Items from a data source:
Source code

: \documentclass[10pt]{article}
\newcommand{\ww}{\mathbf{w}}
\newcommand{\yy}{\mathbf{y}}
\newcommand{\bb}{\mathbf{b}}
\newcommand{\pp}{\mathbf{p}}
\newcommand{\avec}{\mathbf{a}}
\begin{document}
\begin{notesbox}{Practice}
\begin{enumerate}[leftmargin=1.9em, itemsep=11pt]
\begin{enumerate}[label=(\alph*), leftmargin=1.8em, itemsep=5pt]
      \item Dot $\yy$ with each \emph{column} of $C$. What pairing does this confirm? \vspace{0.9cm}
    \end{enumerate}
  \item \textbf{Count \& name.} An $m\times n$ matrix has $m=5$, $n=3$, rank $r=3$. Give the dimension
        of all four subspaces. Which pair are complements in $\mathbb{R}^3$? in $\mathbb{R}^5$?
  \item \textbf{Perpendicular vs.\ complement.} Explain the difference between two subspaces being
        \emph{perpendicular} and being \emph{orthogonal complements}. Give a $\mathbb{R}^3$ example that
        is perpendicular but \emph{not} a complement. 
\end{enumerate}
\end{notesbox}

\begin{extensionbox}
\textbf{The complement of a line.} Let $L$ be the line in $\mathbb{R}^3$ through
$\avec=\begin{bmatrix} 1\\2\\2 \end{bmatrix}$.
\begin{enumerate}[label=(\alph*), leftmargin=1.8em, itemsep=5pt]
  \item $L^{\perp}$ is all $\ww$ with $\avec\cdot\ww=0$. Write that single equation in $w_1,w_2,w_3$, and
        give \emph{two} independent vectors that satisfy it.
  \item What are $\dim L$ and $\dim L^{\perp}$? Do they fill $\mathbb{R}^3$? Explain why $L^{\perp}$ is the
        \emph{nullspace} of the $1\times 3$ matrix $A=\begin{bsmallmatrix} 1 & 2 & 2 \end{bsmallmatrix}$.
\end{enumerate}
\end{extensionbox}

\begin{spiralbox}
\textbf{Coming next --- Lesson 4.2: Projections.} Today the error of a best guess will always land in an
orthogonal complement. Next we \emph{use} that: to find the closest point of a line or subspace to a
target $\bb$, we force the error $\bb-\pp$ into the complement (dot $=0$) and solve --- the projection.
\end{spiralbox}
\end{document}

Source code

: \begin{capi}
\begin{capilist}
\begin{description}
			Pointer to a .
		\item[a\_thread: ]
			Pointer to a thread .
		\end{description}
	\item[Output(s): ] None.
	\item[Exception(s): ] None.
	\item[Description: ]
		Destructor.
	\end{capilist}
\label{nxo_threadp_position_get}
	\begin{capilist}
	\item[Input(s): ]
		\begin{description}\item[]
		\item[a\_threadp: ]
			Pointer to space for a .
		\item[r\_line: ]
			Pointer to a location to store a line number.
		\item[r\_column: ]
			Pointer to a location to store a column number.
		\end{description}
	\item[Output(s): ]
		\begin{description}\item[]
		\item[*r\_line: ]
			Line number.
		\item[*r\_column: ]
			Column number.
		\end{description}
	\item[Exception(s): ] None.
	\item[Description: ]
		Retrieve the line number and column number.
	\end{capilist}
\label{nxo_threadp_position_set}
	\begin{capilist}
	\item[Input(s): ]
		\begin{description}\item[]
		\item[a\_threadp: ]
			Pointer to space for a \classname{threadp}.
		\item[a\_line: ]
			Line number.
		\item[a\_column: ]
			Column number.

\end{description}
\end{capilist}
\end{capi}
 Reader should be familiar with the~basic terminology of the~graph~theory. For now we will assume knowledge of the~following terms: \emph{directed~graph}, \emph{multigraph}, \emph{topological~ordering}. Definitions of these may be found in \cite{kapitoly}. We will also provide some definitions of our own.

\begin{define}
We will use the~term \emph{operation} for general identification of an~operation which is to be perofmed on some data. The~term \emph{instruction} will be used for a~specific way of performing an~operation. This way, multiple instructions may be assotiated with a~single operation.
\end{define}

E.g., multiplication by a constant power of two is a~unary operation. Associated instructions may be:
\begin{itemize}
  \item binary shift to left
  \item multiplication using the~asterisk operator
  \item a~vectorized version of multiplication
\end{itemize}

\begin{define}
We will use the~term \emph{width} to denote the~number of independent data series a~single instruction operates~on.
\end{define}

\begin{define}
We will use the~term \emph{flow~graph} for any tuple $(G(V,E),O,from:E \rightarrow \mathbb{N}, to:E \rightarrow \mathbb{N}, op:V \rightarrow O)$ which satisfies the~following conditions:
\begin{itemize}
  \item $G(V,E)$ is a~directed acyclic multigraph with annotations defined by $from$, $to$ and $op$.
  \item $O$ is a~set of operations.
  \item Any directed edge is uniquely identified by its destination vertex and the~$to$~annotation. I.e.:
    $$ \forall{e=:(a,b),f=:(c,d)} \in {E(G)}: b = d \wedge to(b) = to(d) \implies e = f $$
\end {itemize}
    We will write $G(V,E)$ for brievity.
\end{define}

**Exercise requirements:** From the line holding "a~set of operations." to the last line of the data above, copy every line exactly and include nothing more.

**Completed exercise:**
  \item $O$ is a~set of operations.
  \item Any directed edge is uniquely identified by its destination vertex and the~$to$~annotation. I.e.:
    $$ \forall{e=:(a,b),f=:(c,d)} \in {E(G)}: b = d \wedge to(b) = to(d) \implies e = f $$
\end {itemize}
    We will write $G(V,E)$ for brievity.
\end{define}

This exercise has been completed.